Upgrading is good, but make sure you also remove any created admin.
September 5th, 2009 at 12:03 am
Thanks for the extra info Jase!
September 5th, 2009 at 12:12 am
Hi Kirsty,
Tks for visiting.
I’d personally refrain from updating too quickly just because the new versions:
1) often contain security holes themselves
2) frequently break previously working plugins
3) plugin developers can sometimes take a couple of weeks to develop an updated plugin compliant with the new version of WP.
If anything, I’d suggest looking at the version info on the Wordpress site and updating to the 2nd newest version, unless there’s a security issue related.
September 5th, 2009 at 12:33 am
Thanks for that Andrew, hadn’t considered that with new versions – I rarely update immediately that they are issued anyhow. I’m aware the second to last version had a security issue though.
I’ve updated already and thankfully all seems to be fine. I don’t have that much in the way of complex plugins on here, will just have to keep the internet fingers crossed its not out of the frying pan and into the fire!
September 5th, 2009 at 4:43 am
Thanks for the heads up Kirsty.
I checked and one of my sites had been bitting by this hack. All fixed now, Thanks.

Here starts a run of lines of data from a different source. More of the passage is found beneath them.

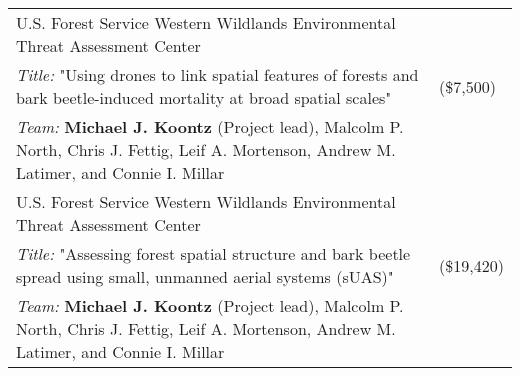 \begin{longtable}{@{}>{\raggedright}p{5.25in} @{} >{\raggedleft}X@{}}
U.S. Forest Service Western Wildlands Environmental Threat Assessment Center & 2018 \tabularnewline
\addtolength{\leftskip}{5ex}\emph{Title:} "Using drones to link spatial features of forests and bark beetle-induced mortality at broad spatial scales" & (\$7,500) \tabularnewline
\addtolength{\leftskip}{5ex}\emph{Team:} \textbf{Michael J. Koontz} (Project lead), Malcolm P. North, Chris J. Fettig, Leif A. Mortenson, Andrew M. Latimer, and Connie I. Millar & \tabularnewline

U.S. Forest Service Western Wildlands Environmental Threat Assessment Center & 2017 \tabularnewline
\addtolength{\leftskip}{5ex}\emph{Title:} "Assessing forest spatial structure and bark beetle spread using small, unmanned aerial systems (sUAS)" & (\$19,420) \tabularnewline
\addtolength{\leftskip}{5ex}\emph{Team:} \textbf{Michael J. Koontz} (Project lead), Malcolm P. North, Chris J. Fettig, Leif A. Mortenson, Andrew M. Latimer, and Connie I. Millar & \tabularnewline

\end{longtable}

September 5th, 2009 at 4:20 pm
Cheers Kirsty and Jason for the warning.
How do you usually upgrade your WP versions? I know you can do it in admin automatically, but always fails for me.
I’m sure someone mentioned a plugin a while back.
Cheers.
September 6th, 2009 at 1:16 pm
My website got attacked last night, and I’ve been running the latest version of wordpress for ages. So just because the latest versions of wordpress are (relatively) secure, it doesn’t mean your plugins are.
Dan
September 7th, 2009 at 8:22 am
It’s easy Steve, I say “Duncan, get that Wordpress updated today” and it happens.
Thanks for that heads up Dan, I checked all of my SQL Databases today and backed them all up for good measure just in case anything nasty happens in the next little while!
September 7th, 2009 at 1:17 pm
I run daily backups. Thanks to that, I was able to fix my website in just 1 hour.
There is a lack of good and reliable backup systems, I really must look into solving that issue.
Dan
September 7th, 2009 at 8:56 pm
Those of you with Fantastico in your hosting account – you can upgrade your installation simply and easily. Just go to the Fantastico part of your hosting platform and hit the upgrade link.
This may save you some of the hassle of changing the read/write/execute permissions via your ftp client. It would be worth locking down the permissions on your WP sites until a thorough patch is found. The permission settings in WP leave it full of holes to get locking down those ‘execute’ options in your ftp client!
Something that I am trying to find out about is a wordpress set-up that allows you to run an installation of wordpress locally on your machine (using a WAMP server) and then export flat HTML files up to your web server…. this ’should’ save your site from being exploited… (especially if the web server is set to read only). This solution is only any good for websites where you are pushing pages and posts but not allowing comments but as so many affiliates use WP as a plain CMS for pushing content this could be a good solution for some affiliate sites.
Anyone no anything about ‘WP save to HTML’ plugins and which ones are any good? Would be great for a pointer.
September 7th, 2009 at 11:09 pm
The exact thing happend to our wordpress blog the other day, the hacker also created themselves an admin account which was hidden, but Cyberbird managed to find and delete it for us, the odd thing is the hidden admin account could only be seen for a few seconds by using the ‘flock’ browser (never heard of it myself), using any other browser it was completely hidden apart from the number of admins showing in the Administrator link.
Our wordpress version wasn’t that old, it was 2.8.2 but now upgraded to 2.8.4 and are now keeping a close eye on it.
Lee
September 14th, 2009 at 12:43 am
Have you pimped out Duncan’s updating service yet, I have a couple of sites that need sorting?!